Ces vingts dernières années, la promesse faite par l’entertainment a largement évolué. Le secteur du jeu vidéo est à ce sujet l’un des plus représentatifs de cette mutation. A l’époque, les jeux étaient valorisés pour leur fonction primaire : divertir. La communication autour des sorties était axée sur les caractéristiques de base des jeux et faisait principalement appel à l’esprit joueur et compétitif de ses cibles. En 1999, la publicité télévisée de Tomb Raider : La Révélation Finale, 4ème opus d’une des franchises de jeux d’action-aventure les plus célèbres, se conclut sur ces quelques mots : ” Will the next tomb Lara Croft enters be her own ? Get the game, find out ! ” (La prochaîne tombe que Lara Croft découvrira sera-t-elle la sienne ? Achète le jeu et découvre la réponse !). Et pourtant, 16 ans plus tard, des titres tels que la série des Assassin’s Creed jouent de plus en plus avec des notions éditoriales aspirationnelles : en signant “ Oppression has to end ” (L’Oppression doit prendre fin) pour Syndicate en 2015 et “ Rise ” (Soulevez-vous) pour Assassin’s Creed 3, au lendemain du Printemps Arabe en 2012.

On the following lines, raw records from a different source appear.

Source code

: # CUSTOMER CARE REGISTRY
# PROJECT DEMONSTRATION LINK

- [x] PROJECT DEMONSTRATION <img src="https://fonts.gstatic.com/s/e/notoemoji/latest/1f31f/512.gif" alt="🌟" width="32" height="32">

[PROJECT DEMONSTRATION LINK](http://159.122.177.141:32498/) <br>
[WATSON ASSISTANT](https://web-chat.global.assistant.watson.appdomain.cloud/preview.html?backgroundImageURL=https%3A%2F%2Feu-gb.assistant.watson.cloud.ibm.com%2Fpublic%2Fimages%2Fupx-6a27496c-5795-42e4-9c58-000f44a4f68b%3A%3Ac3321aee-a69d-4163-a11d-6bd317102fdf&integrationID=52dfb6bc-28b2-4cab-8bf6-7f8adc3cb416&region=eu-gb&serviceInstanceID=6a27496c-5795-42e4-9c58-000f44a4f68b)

De plus en plus de séries et jeux vidéo ont pour ambition de faire davantage que du pur divertissement. On note, par exemple, Life Is Strange de Square Enix, qui a sorti très récemment son prequel “ Before the storm ” (Avant la tempête) avec une campagne signée “ One person can change everything ” (Une personne peut tout changer) ou encore la série Netflix, Thirteen Reasons Why, qui met sur la table certains sujets tabous tels que le suicide, le deuil, l’adultère, l’amitié, le viol et la dépression. Telles sont les promesses de l’entertainment d’aujourd’hui. Mais sont-elles toujours tenues ou servent-elles uniquement à la communication ? Il est difficile de répondre à cette question de façon tranchée, au risque de faire une généralité inexacte. Une chose est sûre, Life Is Strange et Thirteen Reasons Why ont généré énormément de conversations et ont, a priori, aidé de nombreux fans dans leur vie personnelle.

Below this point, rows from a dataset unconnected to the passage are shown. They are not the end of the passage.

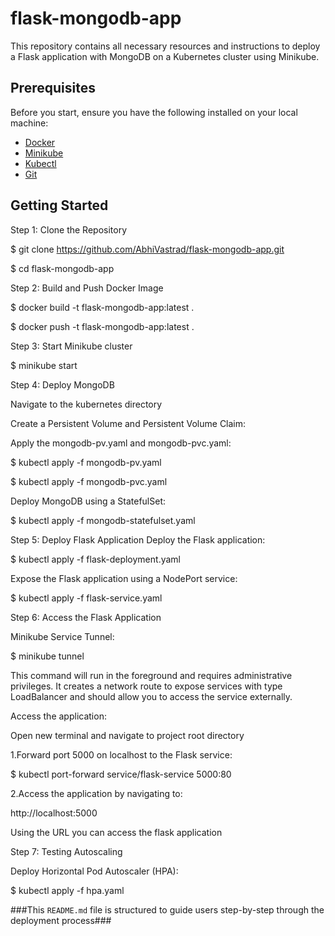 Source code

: # flask-mongodb-app

This repository contains all necessary resources and instructions to deploy a Flask application with MongoDB on a Kubernetes cluster using Minikube.

## Prerequisites

Before you start, ensure you have the following installed on your local machine:

- [Docker](https://docs.docker.com/get-docker/)
- [Minikube](https://minikube.sigs.k8s.io/docs/start/)
- [Kubectl](https://kubernetes.io/docs/tasks/tools/install-kubectl/)
- [Git](https://git-scm.com/book/en/v2/Getting-Started-Installing-Git)

## Getting Started

Step 1: Clone the Repository 

$ git clone https://github.com/AbhiVastrad/flask-mongodb-app.git

$ cd flask-mongodb-app

Step 2: Build and Push Docker Image

$ docker build -t flask-mongodb-app:latest .

$ docker push -t flask-mongodb-app:latest .

Step 3: Start Minikube cluster

$ minikube start

Step 4: Deploy MongoDB

Navigate to the kubernetes directory

Create a Persistent Volume and Persistent Volume Claim:

Apply the mongodb-pv.yaml and mongodb-pvc.yaml:

$ kubectl apply -f mongodb-pv.yaml

$ kubectl apply -f mongodb-pvc.yaml

Deploy MongoDB using a StatefulSet:

$ kubectl apply -f mongodb-statefulset.yaml

Step 5: Deploy Flask Application
Deploy the Flask application:

$ kubectl apply -f flask-deployment.yaml

Expose the Flask application using a NodePort service:

$ kubectl apply -f flask-service.yaml

Step 6: Access the Flask Application

Minikube Service Tunnel:

$ minikube tunnel

This command will run in the foreground and requires administrative privileges. It creates a network route to expose services with type LoadBalancer and should allow you to access the service externally.

Access the application:

  Open new terminal and navigate to project root directory 
  
  1.Forward port 5000 on localhost to the Flask service:

  $ kubectl port-forward service/flask-service 5000:80

  2.Access the application by navigating to:

  http://localhost:5000

  Using the URL you can access the flask application

Step 7: Testing Autoscaling

Deploy Horizontal Pod Autoscaler (HPA):

$ kubectl apply -f hpa.yaml

###This `README.md` file is structured to guide users step-by-step through the deployment process###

Il faut rappeler que cette tendance aspirationnelle va aussi de paire avec une grande mutation dans la conception des jeux vidéo, qui tend désormais à accorder autant d’importance au scénario et à l’immersion narrative qu’au gameplay. Aujourd’hui, les gamers ont besoin d’histoires auxquelles s’accrocher, et surtout de personnages auxquels s’identifier. On constate également que de plus en plus de séries nous surprennent avec des scénarios plus enrichissants et des personnages moins parfaits mais plus réalistes. On remarque d’ailleurs que Netflix a opté pour un traitement plus humains de ses héros Marvel : sous le prisme du “ street level superheroes ”, ces personnages ont des pouvoirs mais restent de simples êtres humains. En créant des conversations autour de thématiques nouvelles, l’entertainment devient acteur du développement culturel. On peut estimer que la promesse aspirationnelle est en partie remplie.

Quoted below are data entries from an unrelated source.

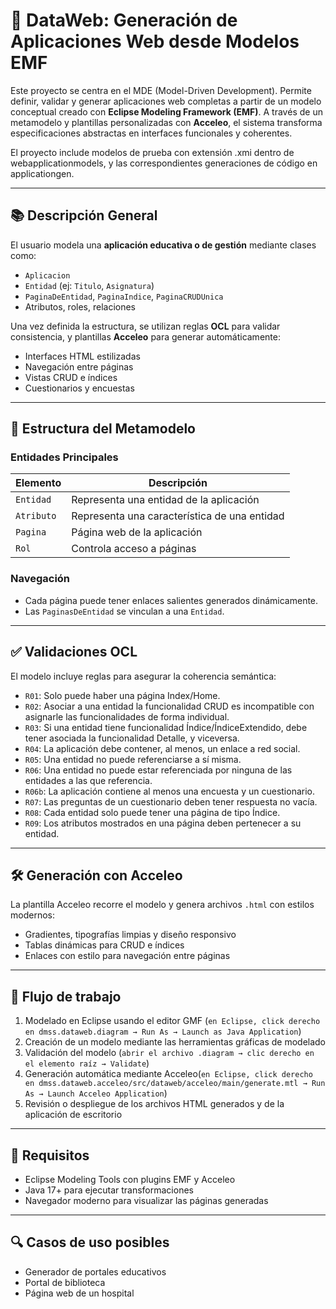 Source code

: # 🧠 DataWeb: Generación de Aplicaciones Web desde Modelos EMF

Este proyecto se centra en el MDE (Model-Driven Development). Permite definir, validar y generar aplicaciones web completas a partir de un modelo conceptual creado con **Eclipse Modeling Framework (EMF)**. A través de un metamodelo y plantillas personalizadas con **Acceleo**, el sistema transforma especificaciones abstractas en interfaces funcionales y coherentes.

El proyecto include modelos de prueba con extensión .xmi dentro de webapplicationmodels, y las correspondientes generaciones de código en applicationgen.

---

## 📚 Descripción General

El usuario modela una **aplicación educativa o de gestión** mediante clases como:

- `Aplicacion`
- `Entidad` (ej: `Titulo`, `Asignatura`)
- `PaginaDeEntidad`, `PaginaIndice`, `PaginaCRUDUnica`
- Atributos, roles, relaciones

Una vez definida la estructura, se utilizan reglas **OCL** para validar consistencia, y plantillas **Acceleo** para generar automáticamente:

- Interfaces HTML estilizadas
- Navegación entre páginas
- Vistas CRUD e índices
- Cuestionarios y encuestas
---

## 🧩 Estructura del Metamodelo

### Entidades Principales

| Elemento      | Descripción                                              |
|---------------|----------------------------------------------------------|
| `Entidad`     | Representa una entidad de la aplicación                  |
| `Atributo`    | Representa una característica de una entidad             |
| `Pagina`      | Página web de la aplicación                              |
| `Rol`         | Controla acceso a páginas                                |


### Navegación

- Cada página puede tener enlaces salientes generados dinámicamente.
- Las `PaginasDeEntidad` se vinculan a una `Entidad`.

---

## ✅ Validaciones OCL

El modelo incluye reglas para asegurar la coherencia semántica:

- `R01`: Solo puede haber una página Index/Home.
- `R02`: Asociar a una entidad la funcionalidad CRUD es incompatible con asignarle las funcionalidades de forma individual.
- `R03`: Si una entidad tiene funcionalidad Índice/ÍndiceExtendido, debe tener asociada la funcionalidad Detalle, y viceversa.
- `R04`: La aplicación debe contener, al menos, un enlace a red social.
- `R05`: Una entidad no puede referenciarse a sí misma.
- `R06`: Una entidad no puede estar referenciada por ninguna de las entidades a las que referencia.
- `R06b`: La aplicación contiene al menos una encuesta y un cuestionario.
- `R07`: Las preguntas de un cuestionario deben tener respuesta no vacía.
- `R08`: Cada entidad solo puede tener una página de tipo Índice.
- `R09`: Los atributos mostrados en una página deben pertenecer a su entidad.


---

## 🛠️ Generación con Acceleo

La plantilla Acceleo recorre el modelo y genera archivos `.html` con estilos modernos:

- Gradientes, tipografías limpias y diseño responsivo
- Tablas dinámicas para CRUD e índices
- Enlaces con estilo para navegación entre páginas

---

## 🧪 Flujo de trabajo

1. Modelado en Eclipse usando el editor GMF (`en Eclipse, click derecho en dmss.dataweb.diagram → Run As → Launch as Java Application`)
2. Creación de un modelo mediante las herramientas gráficas de modelado
3. Validación del modelo (`abrir el archivo .diagram → clic derecho en el elemento raíz → Validate`)
4. Generación automática mediante Acceleo(`en Eclipse, click derecho en dmss.dataweb.acceleo/src/dataweb/acceleo/main/generate.mtl → Run As → Launch Acceleo Application`)
5. Revisión o despliegue de los archivos HTML generados y de la aplicación de escritorio

---

## 📝 Requisitos

- Eclipse Modeling Tools con plugins EMF y Acceleo
- Java 17+ para ejecutar transformaciones
- Navegador moderno para visualizar las páginas generadas

---

## 🔍 Casos de uso posibles

- Generador de portales educativos
- Portal de biblioteca
- Página web de un hospital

L’influence de l’entertainment sur nos sociétés
Les grands acteurs du divertissement ont un impact qui se dessine clairement dans nos vies et sur nos comportements. Le besoin de storytelling et d’immersion ainsi que la quête constante d’expériences se font ressentir chez la grande majorité d’entre nous. Alors que les choix présentés aux consommateurs n’ont jamais été aussi multiples et que l’on tend à aller vers un mode de consommation en “ self service ”, la nécessité de divertir à tout prix, partout, tout le temps et de manière personnalisée et contextualisée est de plus en plus forte. Nous avons aujourd’hui la capacité de choisir ce que l’on veut consommer, où et quand on le souhaite. Le divertissement est partout et l’augmentation de notre temps libre accentue son omniprésence. Les personnes qui utilisent les transports en commun s’ennuient ? Proposons leur une application de jeu smartphone pour y remédier ! La publicité classique n’arrive plus à toucher les jeunes ? Proposons leur de vivre des expériences et développons l’advergaming pour y remédier !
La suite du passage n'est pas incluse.